Ranchero Music drummed from a thousand neon-splashed cantinas. Down mysterious side streets, antique and crippled buses built in the 1950’s waddled in mud holes, flashes of fiery-yellow transvestite whoredress in the dark, in shadowed alcoves assembled pimps and pushers of flesh and junk who leaned against walls of naked mortar. Pretty boys passed, every age. I turned to watch them, far too beautiful, my God - they smiled back a smile that was a siren which could sink any ship, cabron.
Macho men dressed in flashy vaquero gear or grimy rags with huge, floppy straw hats entered and exited smokey bars occupied with howling people, drinking Indio from tall water glasses, coolly smoking mota in crumbling alcoves, shamelessly pissing into open sewage ditches along dark alleys.
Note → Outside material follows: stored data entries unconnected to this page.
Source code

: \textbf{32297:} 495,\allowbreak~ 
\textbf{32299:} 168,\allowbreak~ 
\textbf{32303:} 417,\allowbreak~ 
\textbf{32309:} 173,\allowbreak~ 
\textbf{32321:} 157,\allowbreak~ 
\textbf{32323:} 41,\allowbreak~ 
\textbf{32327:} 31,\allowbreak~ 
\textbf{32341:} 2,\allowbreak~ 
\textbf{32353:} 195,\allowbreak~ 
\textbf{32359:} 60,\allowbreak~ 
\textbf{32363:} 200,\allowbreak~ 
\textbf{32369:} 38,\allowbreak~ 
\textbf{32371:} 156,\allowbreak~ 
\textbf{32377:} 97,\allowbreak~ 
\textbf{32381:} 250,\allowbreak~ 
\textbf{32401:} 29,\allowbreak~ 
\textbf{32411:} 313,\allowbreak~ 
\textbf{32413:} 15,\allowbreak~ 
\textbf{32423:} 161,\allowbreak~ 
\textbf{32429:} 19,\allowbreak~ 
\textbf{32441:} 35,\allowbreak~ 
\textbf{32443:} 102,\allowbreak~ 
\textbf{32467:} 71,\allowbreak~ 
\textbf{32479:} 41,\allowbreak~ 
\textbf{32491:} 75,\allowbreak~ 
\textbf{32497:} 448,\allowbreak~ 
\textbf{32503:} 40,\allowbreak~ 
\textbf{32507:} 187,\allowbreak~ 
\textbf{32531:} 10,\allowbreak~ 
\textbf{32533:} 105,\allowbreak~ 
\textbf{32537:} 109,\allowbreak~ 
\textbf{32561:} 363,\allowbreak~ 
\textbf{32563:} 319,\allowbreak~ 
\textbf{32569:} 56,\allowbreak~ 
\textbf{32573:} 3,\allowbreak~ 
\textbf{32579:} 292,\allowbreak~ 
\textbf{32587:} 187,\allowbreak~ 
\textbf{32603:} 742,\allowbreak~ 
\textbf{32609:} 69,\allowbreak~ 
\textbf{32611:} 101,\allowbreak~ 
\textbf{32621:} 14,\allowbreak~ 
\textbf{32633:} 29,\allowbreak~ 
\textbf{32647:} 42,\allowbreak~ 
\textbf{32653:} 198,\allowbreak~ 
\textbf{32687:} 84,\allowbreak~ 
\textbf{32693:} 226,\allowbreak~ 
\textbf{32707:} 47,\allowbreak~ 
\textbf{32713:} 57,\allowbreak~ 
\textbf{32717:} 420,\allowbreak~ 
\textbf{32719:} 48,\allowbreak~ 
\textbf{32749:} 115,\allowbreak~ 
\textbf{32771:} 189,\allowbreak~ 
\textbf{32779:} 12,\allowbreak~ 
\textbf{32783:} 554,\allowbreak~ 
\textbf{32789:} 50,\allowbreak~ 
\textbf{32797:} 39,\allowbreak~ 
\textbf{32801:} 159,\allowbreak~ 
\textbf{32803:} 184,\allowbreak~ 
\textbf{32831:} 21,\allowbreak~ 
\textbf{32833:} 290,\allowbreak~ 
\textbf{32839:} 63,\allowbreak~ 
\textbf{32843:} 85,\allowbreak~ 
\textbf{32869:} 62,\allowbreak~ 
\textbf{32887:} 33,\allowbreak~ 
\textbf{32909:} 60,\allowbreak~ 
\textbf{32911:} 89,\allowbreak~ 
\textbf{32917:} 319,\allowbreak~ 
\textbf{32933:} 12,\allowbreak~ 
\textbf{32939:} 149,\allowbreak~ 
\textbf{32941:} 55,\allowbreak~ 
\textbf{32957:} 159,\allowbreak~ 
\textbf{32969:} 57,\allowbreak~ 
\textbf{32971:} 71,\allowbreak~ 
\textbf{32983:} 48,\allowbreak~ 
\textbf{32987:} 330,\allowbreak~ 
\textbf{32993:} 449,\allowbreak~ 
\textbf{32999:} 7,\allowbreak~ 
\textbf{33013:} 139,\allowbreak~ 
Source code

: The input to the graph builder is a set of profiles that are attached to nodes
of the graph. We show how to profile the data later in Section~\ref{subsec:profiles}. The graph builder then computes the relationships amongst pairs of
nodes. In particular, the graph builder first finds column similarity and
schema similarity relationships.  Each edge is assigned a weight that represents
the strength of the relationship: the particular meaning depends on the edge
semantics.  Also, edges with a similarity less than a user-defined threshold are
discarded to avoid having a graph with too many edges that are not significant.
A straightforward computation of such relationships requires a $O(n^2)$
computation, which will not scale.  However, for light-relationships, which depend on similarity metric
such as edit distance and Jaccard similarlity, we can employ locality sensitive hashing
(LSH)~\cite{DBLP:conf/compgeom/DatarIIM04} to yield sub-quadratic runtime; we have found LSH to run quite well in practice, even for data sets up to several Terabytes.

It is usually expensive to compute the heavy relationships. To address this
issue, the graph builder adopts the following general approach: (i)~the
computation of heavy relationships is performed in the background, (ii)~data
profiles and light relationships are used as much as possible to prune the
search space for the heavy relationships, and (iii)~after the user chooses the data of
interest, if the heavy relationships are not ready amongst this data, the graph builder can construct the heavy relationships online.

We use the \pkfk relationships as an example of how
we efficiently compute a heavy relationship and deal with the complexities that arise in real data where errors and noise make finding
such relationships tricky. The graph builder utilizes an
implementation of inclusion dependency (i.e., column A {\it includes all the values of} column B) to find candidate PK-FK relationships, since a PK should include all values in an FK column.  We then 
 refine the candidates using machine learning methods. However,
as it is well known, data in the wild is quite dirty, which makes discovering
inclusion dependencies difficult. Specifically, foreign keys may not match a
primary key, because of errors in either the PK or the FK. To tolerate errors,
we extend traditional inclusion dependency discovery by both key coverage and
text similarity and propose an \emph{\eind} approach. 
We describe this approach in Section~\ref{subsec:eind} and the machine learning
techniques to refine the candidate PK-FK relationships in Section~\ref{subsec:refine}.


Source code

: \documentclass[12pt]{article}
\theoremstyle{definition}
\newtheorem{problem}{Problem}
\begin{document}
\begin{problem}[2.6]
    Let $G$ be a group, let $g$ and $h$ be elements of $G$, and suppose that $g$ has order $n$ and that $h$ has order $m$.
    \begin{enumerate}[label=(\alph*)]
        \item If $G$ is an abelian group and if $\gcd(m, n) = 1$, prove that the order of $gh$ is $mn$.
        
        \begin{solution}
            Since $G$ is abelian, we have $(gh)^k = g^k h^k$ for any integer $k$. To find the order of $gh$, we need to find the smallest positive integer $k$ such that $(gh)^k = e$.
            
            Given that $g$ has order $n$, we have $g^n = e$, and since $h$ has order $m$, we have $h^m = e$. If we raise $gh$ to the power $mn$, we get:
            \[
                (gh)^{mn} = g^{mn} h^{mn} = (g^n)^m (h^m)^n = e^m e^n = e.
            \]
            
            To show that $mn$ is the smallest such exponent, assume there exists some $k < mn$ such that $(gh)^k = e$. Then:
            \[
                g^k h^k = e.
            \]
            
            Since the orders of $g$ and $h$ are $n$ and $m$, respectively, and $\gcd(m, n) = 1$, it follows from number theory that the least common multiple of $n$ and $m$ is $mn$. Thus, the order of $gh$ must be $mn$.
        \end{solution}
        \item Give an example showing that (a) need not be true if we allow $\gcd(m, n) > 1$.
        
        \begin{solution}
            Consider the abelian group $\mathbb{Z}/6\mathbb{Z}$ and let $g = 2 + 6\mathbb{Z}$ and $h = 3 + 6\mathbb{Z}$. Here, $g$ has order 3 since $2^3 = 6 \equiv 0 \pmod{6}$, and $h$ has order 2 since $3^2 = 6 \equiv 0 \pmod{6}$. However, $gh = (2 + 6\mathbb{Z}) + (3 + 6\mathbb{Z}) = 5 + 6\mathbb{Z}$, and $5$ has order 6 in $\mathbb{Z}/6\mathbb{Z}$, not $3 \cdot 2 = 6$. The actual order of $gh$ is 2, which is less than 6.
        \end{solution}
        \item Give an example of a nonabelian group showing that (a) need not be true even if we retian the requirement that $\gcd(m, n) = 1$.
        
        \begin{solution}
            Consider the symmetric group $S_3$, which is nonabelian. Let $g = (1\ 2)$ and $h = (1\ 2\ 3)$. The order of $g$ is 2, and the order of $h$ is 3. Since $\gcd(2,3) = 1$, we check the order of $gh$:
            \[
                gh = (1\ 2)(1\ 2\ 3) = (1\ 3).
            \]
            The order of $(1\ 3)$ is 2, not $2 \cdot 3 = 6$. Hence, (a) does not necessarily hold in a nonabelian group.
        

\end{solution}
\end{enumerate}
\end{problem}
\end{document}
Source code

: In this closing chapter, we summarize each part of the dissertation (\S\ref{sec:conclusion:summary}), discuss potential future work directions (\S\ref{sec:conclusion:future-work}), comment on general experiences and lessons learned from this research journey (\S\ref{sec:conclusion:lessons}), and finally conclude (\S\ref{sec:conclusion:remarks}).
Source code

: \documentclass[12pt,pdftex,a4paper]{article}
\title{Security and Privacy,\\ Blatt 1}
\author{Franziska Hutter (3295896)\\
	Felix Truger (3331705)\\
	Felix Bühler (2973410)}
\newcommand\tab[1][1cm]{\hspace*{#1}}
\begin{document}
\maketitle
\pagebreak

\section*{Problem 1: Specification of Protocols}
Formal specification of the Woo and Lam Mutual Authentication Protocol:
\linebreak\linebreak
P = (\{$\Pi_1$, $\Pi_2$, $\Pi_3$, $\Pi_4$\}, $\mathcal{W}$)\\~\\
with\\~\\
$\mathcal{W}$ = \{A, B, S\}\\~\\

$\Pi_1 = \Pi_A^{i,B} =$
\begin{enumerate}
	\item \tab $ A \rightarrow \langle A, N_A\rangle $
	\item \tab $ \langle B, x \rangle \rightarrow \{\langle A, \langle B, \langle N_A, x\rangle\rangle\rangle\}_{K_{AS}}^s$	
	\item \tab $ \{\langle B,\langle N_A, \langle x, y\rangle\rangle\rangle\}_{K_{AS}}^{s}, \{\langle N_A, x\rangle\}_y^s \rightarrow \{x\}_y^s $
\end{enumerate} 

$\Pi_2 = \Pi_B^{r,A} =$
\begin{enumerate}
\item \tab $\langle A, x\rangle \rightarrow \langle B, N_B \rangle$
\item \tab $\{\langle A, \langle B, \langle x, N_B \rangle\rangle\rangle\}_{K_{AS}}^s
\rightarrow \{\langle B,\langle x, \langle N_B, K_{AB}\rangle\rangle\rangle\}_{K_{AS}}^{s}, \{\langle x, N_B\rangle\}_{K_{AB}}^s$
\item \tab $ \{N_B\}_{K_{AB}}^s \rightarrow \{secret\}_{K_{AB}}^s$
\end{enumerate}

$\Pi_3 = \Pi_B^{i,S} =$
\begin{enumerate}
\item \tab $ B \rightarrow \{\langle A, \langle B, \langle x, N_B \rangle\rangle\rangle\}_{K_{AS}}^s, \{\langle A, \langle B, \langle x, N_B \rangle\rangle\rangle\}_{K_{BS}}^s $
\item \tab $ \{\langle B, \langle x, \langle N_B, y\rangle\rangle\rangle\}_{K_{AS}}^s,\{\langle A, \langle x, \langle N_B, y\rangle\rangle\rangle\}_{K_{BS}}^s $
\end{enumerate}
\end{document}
Whores by the hundreds lined along the adobe walls of Orizaba Street and in front of their dank, sweet scented cells of disease, beckoning coyly as I passed.
A scrawny prostitute with long, straight raven hair approaches and flashed me a smile of silver-capped teeth.
Oye, baby, want to fuck?” She beams.
I look down and noticed she was several months pregnant.
“Oh, mami, it looks like someone beat me to it.” I smiled as I passed her.
She laughed heartily and calls at me, caressing her stomach with petite, brown hands, “For you, one price for two, papi.”
Arm in arm, packs of young Mexican men recklessly strolled down the main whorestreet of Mariscal, black hair hung limply over their eyes - borracho – as long legged women of calling in tight yellow-blue-red dresses grabbed at them and cocked their pelvises in, pulling at their shirts and pleading. The boys drunkenly wobbled and smiled shyly away as blank-faced cops patrolled the thoroughfare on little bicycles, rolling invisibly over broken sidewalks.
I eventually stopped on a corner under a flickering marquee and lit a cigarette, soaking all this wonderful madness in. With an optimistic grin, I realized with certainty that Juárez would make a mighty fine home for a while.